Work instruction »
Gather up every line from the entries below that uses the word "this".

Source texts of formatted documents »

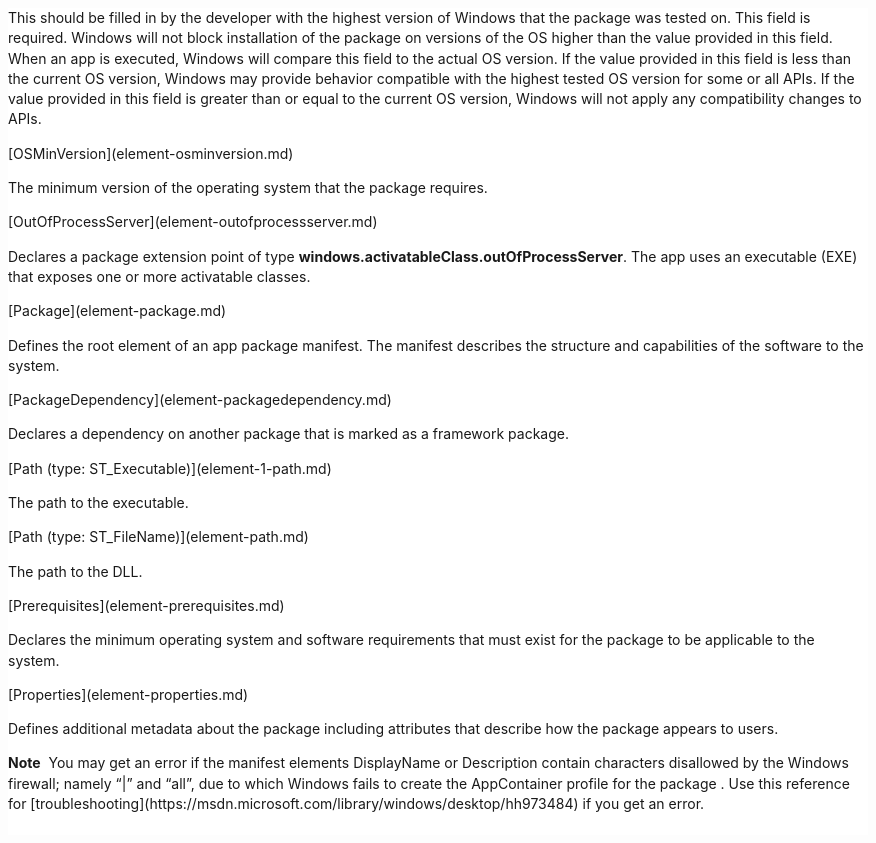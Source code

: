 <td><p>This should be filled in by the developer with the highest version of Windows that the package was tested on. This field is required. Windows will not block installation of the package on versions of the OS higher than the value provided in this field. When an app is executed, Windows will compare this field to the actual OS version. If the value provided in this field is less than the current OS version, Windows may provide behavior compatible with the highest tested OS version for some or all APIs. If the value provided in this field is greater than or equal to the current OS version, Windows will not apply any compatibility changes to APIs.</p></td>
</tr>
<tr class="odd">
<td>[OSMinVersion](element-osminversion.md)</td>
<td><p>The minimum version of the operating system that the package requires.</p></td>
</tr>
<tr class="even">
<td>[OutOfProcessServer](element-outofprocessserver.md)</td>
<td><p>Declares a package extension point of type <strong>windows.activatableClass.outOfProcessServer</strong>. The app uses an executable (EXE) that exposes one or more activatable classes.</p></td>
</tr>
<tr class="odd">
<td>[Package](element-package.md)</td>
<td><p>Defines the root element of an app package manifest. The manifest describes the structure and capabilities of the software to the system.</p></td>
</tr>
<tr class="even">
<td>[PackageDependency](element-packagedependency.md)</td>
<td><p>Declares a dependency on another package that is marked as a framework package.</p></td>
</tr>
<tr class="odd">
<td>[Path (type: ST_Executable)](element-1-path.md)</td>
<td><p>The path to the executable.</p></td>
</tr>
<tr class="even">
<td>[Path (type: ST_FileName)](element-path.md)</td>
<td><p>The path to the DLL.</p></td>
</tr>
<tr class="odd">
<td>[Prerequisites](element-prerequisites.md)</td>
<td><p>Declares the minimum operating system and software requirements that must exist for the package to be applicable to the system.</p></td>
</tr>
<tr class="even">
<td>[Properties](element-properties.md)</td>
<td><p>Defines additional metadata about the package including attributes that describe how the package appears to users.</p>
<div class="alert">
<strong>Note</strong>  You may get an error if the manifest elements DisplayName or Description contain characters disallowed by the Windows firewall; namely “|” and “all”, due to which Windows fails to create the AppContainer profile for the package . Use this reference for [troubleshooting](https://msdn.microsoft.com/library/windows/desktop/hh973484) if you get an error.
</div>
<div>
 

* * *

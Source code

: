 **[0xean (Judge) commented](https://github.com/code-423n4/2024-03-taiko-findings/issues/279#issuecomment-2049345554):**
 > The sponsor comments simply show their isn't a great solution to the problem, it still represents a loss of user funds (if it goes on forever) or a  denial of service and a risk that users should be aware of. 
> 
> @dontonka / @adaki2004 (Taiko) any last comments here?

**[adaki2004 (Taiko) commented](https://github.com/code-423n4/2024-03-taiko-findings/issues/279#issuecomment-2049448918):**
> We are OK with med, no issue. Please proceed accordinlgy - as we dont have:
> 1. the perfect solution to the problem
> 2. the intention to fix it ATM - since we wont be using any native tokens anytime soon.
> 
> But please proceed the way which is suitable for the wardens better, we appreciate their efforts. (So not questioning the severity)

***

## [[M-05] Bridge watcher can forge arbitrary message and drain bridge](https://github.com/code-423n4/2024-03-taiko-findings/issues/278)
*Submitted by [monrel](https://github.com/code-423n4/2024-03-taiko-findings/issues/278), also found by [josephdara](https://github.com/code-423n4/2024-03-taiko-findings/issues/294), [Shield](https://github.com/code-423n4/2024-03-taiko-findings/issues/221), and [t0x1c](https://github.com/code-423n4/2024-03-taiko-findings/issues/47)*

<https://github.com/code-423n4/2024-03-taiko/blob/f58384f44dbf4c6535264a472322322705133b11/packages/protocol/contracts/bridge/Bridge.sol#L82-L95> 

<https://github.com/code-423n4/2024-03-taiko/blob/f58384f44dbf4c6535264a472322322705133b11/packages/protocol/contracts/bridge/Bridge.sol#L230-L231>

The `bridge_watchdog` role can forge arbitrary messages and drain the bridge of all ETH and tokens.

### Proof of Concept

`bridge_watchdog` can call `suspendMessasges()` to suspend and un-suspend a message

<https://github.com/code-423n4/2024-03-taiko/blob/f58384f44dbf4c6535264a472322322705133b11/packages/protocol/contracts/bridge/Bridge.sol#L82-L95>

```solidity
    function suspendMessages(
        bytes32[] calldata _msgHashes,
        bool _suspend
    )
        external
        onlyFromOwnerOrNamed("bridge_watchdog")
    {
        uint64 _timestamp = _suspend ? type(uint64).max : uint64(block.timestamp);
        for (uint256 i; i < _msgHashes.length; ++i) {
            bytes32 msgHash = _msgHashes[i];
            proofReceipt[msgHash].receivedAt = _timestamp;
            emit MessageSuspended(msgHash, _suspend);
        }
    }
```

---

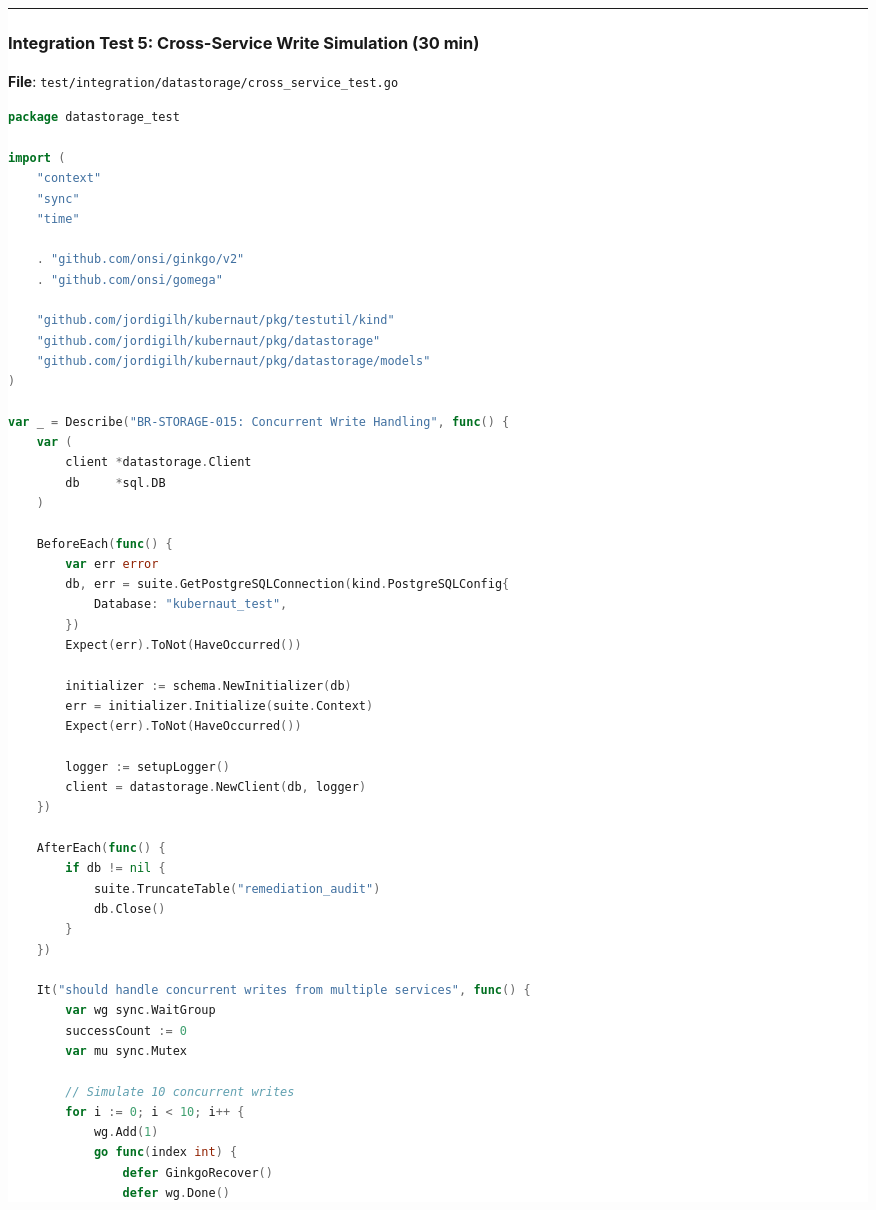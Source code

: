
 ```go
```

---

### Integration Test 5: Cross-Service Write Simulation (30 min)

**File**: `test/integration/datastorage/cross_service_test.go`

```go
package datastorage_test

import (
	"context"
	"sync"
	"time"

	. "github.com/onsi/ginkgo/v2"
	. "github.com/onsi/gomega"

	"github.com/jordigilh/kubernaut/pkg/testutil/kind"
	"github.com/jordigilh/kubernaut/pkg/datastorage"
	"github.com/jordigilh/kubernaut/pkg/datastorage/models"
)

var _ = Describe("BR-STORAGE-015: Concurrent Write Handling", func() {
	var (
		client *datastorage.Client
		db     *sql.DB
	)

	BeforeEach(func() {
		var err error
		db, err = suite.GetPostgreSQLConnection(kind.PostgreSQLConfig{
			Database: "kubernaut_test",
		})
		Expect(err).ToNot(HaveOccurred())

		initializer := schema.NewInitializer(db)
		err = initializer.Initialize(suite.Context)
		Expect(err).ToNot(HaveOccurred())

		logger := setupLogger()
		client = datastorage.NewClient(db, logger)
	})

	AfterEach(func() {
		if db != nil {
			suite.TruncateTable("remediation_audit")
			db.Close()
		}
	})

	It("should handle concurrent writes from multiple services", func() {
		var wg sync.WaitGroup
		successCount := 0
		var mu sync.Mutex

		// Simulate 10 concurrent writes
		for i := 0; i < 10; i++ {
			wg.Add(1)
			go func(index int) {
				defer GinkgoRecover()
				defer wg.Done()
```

Exercise answer »
: <td><p>This should be filled in by the developer with the highest version of Windows that the package was tested on. This field is required. Windows will not block installation of the package on versions of the OS higher than the value provided in this field. When an app is executed, Windows will compare this field to the actual OS version. If the value provided in this field is less than the current OS version, Windows may provide behavior compatible with the highest tested OS version for some or all APIs. If the value provided in this field is greater than or equal to the current OS version, Windows will not apply any compatibility changes to APIs.</p></td>
<strong>Note</strong>  You may get an error if the manifest elements DisplayName or Description contain characters disallowed by the Windows firewall; namely “|” and “all”, due to which Windows fails to create the AppContainer profile for the package . Use this reference for [troubleshooting](https://msdn.microsoft.com/library/windows/desktop/hh973484) if you get an error.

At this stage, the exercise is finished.